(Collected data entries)
━━━━━━━━

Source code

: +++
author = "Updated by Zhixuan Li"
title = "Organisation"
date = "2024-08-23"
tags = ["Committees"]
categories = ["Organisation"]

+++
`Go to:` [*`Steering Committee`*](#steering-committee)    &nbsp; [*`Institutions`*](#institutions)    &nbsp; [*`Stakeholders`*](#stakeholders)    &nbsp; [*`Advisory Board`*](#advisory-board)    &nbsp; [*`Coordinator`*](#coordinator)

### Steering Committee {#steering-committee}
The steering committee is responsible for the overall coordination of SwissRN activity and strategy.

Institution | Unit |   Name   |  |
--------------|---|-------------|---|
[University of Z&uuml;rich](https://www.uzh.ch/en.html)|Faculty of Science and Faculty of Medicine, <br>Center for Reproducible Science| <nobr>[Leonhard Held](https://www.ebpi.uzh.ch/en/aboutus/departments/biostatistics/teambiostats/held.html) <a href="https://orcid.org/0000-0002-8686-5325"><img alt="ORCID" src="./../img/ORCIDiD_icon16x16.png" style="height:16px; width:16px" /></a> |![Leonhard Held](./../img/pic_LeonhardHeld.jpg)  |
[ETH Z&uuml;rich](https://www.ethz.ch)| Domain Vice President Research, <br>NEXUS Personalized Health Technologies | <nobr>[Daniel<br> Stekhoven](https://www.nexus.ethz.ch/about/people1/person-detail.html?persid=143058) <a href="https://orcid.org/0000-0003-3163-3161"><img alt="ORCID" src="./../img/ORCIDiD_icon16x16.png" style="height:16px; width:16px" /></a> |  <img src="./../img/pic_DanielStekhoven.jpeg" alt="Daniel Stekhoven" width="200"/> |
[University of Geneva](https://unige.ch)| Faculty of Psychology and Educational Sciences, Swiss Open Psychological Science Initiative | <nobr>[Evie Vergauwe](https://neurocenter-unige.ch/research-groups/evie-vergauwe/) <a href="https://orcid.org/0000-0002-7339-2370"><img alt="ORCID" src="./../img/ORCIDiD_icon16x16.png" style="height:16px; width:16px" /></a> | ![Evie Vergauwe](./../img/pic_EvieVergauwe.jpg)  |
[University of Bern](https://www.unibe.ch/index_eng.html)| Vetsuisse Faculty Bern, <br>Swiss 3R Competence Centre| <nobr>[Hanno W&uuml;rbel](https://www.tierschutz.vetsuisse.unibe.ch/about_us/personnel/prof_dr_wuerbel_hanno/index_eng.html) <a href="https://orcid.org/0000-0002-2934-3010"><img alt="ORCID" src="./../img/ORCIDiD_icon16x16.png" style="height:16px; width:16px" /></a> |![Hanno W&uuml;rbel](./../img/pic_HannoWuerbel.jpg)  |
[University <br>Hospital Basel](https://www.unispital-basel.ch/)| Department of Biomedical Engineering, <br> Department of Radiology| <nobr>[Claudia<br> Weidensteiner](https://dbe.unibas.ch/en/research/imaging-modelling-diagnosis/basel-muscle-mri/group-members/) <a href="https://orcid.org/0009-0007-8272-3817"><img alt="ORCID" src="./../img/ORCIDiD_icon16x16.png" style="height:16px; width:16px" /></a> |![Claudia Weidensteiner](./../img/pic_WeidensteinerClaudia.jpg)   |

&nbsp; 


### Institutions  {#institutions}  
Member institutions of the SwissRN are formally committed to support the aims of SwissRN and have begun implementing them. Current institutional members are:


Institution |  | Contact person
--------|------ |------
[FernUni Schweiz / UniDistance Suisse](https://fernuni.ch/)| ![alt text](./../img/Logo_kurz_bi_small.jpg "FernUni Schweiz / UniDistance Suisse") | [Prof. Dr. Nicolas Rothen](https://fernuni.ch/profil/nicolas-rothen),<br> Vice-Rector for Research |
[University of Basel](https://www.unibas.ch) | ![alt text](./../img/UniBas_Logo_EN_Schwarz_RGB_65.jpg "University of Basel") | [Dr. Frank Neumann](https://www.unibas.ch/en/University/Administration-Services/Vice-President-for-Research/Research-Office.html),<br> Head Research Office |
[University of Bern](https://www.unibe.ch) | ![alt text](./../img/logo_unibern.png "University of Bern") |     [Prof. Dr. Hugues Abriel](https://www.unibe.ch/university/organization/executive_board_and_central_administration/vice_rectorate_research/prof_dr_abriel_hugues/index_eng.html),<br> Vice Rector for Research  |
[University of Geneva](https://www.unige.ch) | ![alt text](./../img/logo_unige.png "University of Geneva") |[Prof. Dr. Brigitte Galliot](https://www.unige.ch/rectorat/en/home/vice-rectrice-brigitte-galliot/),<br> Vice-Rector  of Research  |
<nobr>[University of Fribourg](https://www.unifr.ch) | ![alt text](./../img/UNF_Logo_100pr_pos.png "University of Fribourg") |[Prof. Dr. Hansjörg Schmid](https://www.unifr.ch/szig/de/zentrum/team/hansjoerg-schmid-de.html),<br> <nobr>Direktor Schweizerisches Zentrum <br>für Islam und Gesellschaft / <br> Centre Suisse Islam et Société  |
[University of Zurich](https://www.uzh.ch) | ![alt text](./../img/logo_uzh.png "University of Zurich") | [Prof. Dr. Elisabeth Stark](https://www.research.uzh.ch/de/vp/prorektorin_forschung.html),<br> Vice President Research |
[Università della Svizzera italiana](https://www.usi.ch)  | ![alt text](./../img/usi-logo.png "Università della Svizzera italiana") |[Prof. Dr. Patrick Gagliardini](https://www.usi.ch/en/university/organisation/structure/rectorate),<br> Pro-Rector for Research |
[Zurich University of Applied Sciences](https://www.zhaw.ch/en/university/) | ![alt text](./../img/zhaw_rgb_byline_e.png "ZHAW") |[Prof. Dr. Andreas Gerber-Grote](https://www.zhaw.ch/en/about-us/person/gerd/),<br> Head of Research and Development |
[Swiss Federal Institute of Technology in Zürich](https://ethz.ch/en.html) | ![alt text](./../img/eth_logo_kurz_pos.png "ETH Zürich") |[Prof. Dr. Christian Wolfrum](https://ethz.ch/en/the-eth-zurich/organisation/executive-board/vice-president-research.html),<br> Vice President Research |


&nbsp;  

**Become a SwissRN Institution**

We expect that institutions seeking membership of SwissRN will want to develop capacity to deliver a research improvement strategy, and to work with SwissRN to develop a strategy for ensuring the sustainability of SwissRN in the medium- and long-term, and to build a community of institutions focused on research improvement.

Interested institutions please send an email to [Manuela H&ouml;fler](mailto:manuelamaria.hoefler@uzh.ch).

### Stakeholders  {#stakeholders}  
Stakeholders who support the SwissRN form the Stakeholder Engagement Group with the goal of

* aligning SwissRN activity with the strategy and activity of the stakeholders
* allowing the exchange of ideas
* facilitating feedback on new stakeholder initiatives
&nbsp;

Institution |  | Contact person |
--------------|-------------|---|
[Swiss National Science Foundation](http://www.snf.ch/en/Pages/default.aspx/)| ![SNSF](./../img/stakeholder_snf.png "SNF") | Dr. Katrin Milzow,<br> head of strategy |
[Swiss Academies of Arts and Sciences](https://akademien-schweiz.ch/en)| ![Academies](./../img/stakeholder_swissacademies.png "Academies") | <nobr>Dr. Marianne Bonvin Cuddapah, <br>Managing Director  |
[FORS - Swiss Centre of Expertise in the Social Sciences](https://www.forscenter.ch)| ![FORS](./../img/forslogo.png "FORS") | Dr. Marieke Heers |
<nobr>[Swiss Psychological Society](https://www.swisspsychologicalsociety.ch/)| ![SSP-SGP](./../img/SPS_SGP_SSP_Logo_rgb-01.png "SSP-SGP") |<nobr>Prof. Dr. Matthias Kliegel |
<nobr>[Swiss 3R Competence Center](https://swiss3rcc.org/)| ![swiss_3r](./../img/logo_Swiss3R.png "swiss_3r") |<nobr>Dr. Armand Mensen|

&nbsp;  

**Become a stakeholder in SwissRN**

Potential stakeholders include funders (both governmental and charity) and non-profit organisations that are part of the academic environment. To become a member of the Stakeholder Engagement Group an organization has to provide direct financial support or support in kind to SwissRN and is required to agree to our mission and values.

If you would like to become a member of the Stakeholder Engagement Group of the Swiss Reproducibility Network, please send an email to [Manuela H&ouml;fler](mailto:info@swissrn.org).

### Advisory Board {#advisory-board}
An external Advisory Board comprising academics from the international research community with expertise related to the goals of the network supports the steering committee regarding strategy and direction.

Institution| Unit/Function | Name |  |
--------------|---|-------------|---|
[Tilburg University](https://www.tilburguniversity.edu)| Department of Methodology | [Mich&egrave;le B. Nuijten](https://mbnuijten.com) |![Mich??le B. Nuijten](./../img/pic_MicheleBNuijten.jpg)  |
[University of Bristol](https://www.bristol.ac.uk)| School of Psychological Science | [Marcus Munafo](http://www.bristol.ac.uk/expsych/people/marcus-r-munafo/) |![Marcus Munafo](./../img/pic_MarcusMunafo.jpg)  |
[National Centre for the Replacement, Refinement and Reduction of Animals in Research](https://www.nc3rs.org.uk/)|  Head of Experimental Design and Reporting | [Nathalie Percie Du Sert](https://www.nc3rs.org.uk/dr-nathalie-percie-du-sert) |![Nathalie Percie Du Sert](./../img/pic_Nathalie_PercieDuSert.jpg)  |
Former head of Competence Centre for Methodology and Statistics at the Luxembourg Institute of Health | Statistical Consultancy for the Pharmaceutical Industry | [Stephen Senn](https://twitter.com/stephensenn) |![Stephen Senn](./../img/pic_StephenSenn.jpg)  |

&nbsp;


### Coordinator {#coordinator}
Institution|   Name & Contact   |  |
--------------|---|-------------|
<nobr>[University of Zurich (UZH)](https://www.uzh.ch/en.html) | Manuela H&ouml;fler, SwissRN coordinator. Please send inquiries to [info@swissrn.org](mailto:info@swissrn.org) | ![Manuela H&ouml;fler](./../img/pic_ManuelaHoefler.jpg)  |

━━━━━━━━

**Task item**
In the reply, include exactly the lines from the beginning of the entries above through the line holding "[ETH Z&uuml;rich](https://www.ethz.ch)| Domain", and nothing besides.

**Task response**
Source code

: +++
author = "Updated by Zhixuan Li"
title = "Organisation"
date = "2024-08-23"
tags = ["Committees"]
categories = ["Organisation"]

+++
`Go to:` [*`Steering Committee`*](#steering-committee)    &nbsp; [*`Institutions`*](#institutions)    &nbsp; [*`Stakeholders`*](#stakeholders)    &nbsp; [*`Advisory Board`*](#advisory-board)    &nbsp; [*`Coordinator`*](#coordinator)

### Steering Committee {#steering-committee}
The steering committee is responsible for the overall coordination of SwissRN activity and strategy.

Institution | Unit |   Name   |  |
--------------|---|-------------|---|
[University of Z&uuml;rich](https://www.uzh.ch/en.html)|Faculty of Science and Faculty of Medicine, <br>Center for Reproducible Science| <nobr>[Leonhard Held](https://www.ebpi.uzh.ch/en/aboutus/departments/biostatistics/teambiostats/held.html) <a href="https://orcid.org/0000-0002-8686-5325"><img alt="ORCID" src="./../img/ORCIDiD_icon16x16.png" style="height:16px; width:16px" /></a> |![Leonhard Held](./../img/pic_LeonhardHeld.jpg)  |
[ETH Z&uuml;rich](https://www.ethz.ch)| Domain Vice President Research, <br>NEXUS Personalized Health Technologies | <nobr>[Daniel<br> Stekhoven](https://www.nexus.ethz.ch/about/people1/person-detail.html?persid=143058) <a href="https://orcid.org/0000-0003-3163-3161"><img alt="ORCID" src="./../img/ORCIDiD_icon16x16.png" style="height:16px; width:16px" /></a> |  <img src="./../img/pic_DanielStekhoven.jpeg" alt="Daniel Stekhoven" width="200"/> |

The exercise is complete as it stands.